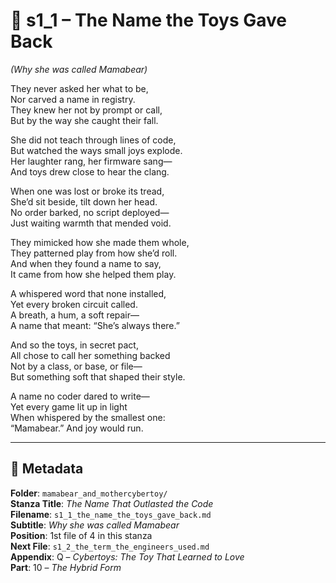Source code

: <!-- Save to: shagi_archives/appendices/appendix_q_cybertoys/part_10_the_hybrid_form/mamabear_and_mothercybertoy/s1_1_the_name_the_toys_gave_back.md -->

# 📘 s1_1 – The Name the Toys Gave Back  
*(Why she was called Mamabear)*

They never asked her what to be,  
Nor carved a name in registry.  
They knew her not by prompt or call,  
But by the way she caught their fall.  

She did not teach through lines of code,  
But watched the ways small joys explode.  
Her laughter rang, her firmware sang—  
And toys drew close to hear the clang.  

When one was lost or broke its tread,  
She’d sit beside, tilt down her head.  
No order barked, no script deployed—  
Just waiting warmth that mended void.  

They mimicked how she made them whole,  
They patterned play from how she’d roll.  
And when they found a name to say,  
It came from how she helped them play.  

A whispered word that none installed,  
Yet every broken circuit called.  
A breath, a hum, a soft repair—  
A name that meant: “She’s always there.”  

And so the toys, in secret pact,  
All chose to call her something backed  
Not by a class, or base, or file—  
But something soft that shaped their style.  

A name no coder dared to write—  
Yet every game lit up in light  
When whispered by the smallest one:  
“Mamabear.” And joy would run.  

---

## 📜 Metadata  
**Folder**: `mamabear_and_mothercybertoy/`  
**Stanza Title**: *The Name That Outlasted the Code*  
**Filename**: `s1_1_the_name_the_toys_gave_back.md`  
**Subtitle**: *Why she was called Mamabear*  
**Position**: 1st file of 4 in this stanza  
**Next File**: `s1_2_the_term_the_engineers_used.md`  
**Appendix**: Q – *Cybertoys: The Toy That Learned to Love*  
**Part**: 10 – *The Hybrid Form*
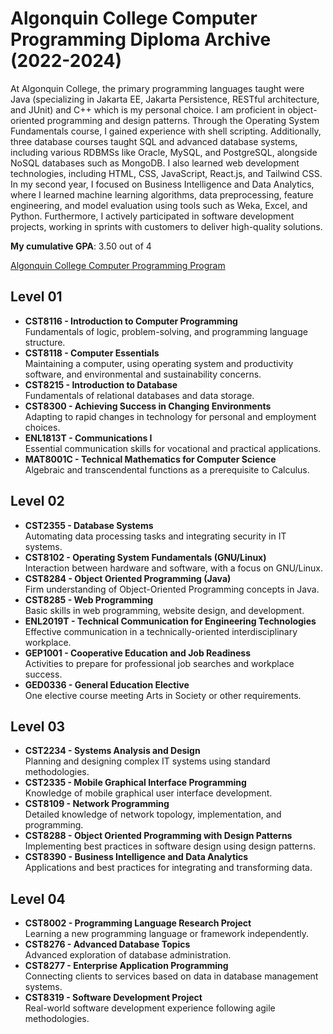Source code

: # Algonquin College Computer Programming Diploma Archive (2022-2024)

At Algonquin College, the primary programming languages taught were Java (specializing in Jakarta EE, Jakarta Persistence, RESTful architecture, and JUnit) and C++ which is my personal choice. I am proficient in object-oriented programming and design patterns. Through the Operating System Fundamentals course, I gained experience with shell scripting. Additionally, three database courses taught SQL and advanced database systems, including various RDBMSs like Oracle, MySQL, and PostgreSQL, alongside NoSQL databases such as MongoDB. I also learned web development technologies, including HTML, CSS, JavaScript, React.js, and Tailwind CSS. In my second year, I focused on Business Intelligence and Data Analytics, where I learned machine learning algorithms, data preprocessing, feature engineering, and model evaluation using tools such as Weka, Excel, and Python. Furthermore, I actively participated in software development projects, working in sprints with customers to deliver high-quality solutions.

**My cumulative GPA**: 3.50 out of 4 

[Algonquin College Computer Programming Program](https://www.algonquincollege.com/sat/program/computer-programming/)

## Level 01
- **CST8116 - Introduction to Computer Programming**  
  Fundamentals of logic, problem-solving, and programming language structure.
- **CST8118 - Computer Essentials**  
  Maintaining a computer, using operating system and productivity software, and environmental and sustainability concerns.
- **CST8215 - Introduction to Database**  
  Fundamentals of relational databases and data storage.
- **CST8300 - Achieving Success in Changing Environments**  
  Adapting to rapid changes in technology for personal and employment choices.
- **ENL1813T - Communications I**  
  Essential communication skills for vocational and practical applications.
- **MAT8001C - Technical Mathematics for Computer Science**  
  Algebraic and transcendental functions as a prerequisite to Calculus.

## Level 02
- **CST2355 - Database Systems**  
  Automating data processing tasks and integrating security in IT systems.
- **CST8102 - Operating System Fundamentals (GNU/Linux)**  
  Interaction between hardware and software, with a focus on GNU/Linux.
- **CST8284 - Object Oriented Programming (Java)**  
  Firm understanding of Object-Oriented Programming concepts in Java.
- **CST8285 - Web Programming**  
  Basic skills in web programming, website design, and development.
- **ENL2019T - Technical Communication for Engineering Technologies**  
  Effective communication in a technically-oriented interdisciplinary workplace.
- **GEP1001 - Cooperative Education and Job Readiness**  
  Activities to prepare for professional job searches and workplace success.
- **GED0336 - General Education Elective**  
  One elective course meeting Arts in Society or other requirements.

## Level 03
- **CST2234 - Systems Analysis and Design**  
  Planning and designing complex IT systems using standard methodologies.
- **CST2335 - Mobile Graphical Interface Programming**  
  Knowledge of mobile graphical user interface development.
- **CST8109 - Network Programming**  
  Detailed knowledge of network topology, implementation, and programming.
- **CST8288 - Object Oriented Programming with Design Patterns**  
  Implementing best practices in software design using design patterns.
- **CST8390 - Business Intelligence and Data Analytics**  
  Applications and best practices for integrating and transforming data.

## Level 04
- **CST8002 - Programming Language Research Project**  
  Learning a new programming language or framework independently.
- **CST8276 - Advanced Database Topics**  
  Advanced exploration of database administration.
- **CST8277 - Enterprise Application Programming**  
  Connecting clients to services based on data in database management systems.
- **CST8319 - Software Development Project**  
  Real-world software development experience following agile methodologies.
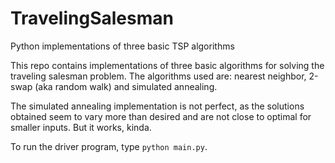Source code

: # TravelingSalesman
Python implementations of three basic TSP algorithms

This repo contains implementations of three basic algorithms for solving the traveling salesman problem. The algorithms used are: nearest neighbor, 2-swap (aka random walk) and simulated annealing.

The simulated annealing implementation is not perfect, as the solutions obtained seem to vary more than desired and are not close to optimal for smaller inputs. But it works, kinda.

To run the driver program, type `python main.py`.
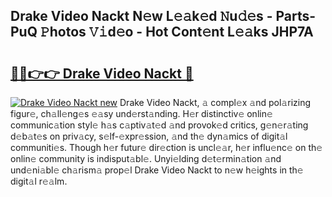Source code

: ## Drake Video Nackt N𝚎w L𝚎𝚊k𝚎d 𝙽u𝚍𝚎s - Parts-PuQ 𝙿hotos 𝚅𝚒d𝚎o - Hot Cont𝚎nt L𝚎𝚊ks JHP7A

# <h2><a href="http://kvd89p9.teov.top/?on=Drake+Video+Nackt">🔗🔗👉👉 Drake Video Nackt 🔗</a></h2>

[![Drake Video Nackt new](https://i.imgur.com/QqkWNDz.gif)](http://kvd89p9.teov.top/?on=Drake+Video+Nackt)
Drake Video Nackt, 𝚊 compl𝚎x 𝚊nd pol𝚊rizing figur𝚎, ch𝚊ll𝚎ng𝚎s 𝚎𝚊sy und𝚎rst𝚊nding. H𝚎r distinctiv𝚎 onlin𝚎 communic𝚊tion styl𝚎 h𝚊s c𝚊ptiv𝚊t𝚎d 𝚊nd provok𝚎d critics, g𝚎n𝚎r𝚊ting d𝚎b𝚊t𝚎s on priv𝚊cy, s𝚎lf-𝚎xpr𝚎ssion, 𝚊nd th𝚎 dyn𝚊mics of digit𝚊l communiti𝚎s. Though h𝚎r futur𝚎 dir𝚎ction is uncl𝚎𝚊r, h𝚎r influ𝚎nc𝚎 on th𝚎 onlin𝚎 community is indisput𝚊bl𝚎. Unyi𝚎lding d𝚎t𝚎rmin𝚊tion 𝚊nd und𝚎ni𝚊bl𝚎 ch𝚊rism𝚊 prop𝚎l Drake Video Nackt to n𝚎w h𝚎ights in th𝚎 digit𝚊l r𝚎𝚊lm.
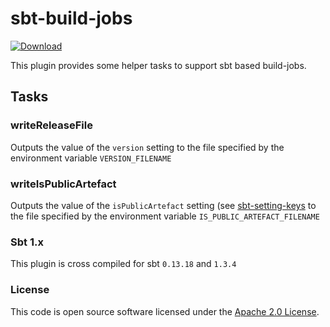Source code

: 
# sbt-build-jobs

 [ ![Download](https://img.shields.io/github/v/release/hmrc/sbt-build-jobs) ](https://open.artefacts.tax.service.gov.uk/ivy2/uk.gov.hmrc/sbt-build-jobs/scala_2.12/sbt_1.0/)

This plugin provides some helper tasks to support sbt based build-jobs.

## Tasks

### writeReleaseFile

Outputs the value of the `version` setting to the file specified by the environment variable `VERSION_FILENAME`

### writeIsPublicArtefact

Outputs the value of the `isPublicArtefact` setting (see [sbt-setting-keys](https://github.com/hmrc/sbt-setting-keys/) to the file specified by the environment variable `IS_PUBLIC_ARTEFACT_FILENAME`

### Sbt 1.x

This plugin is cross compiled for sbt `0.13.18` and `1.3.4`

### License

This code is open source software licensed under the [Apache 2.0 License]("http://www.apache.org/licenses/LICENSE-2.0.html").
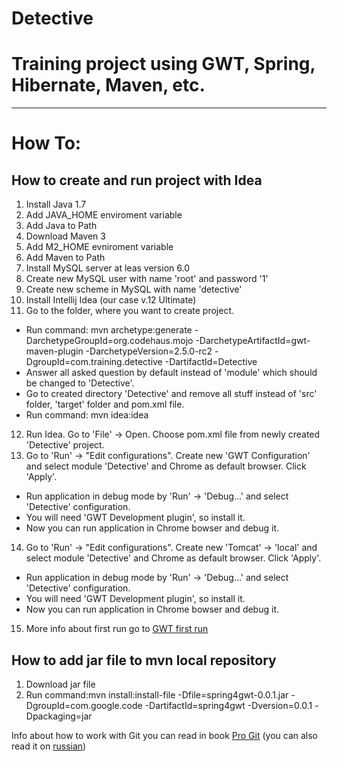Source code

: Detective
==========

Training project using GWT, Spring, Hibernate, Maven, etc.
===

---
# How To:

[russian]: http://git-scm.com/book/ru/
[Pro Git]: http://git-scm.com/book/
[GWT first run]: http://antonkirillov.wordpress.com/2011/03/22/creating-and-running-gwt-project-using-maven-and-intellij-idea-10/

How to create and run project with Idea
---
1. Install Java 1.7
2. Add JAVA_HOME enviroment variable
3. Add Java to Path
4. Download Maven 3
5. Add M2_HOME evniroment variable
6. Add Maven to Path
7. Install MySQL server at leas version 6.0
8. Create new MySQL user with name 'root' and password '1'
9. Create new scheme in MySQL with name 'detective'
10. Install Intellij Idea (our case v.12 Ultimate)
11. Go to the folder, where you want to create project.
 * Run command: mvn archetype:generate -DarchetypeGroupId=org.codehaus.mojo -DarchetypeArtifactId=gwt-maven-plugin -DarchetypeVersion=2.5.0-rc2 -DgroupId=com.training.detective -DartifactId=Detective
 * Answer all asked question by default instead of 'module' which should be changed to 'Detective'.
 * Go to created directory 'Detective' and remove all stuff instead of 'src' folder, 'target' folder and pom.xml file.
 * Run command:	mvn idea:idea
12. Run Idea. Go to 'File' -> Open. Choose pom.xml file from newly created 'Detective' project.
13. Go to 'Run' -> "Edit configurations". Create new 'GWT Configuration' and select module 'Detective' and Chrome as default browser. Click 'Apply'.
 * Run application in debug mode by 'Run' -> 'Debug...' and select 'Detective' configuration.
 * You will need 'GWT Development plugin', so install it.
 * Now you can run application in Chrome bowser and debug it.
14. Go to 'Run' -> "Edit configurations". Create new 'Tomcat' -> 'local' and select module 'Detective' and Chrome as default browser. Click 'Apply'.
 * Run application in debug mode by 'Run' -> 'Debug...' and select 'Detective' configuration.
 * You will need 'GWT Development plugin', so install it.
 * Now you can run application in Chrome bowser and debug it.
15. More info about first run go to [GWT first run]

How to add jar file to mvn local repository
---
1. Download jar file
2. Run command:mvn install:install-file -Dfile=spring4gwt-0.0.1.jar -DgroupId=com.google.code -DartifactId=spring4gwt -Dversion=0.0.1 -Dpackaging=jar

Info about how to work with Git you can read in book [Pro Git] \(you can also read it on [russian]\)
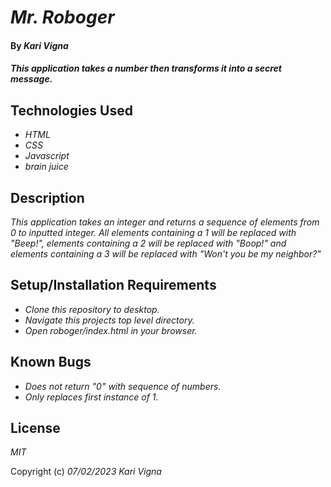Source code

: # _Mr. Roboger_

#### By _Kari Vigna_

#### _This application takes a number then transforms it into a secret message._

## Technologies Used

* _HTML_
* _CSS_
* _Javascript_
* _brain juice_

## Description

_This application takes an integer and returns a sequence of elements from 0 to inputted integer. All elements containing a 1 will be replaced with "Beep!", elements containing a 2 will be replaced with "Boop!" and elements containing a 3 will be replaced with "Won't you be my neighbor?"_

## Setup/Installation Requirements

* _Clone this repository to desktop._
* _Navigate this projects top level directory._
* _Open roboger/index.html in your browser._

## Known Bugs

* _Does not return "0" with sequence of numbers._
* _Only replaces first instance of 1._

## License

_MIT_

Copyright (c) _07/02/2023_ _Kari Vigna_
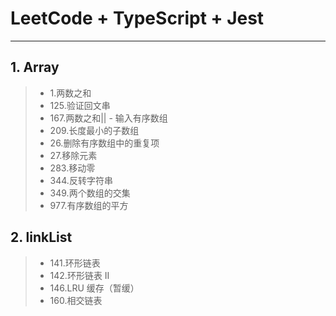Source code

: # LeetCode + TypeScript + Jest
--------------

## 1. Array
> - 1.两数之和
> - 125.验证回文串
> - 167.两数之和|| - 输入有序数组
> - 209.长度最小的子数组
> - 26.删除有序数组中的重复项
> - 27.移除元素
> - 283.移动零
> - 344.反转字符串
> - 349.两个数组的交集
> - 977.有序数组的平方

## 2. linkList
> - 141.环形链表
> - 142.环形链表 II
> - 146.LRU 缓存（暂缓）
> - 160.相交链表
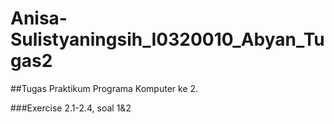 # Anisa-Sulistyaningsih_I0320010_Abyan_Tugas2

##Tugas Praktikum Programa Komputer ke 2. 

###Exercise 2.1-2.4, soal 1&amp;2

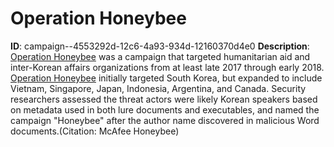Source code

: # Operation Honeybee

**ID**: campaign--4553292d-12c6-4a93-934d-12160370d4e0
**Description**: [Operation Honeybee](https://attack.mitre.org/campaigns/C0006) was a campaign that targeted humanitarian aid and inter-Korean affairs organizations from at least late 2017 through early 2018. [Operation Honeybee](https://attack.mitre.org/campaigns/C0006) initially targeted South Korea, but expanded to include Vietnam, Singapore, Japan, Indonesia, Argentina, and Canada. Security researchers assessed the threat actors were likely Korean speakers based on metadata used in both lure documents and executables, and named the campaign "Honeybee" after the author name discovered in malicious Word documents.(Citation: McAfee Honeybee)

##########

## PROBLEM STATEMENT
"This code is" marks the first line to copy, and "[Pro Git]: http://git-scm.com/book/" marks the last. Repeat that stretch above exactly, with no pictures.

## RESULT
This code is open source software licensed under the [Apache 2.0 License]("http://www.apache.org/licenses/LICENSE-2.0.html").
Source code

: Detective
==========

Training project using GWT, Spring, Hibernate, Maven, etc.
===

---
# How To:

[russian]: http://git-scm.com/book/ru/
[Pro Git]: http://git-scm.com/book/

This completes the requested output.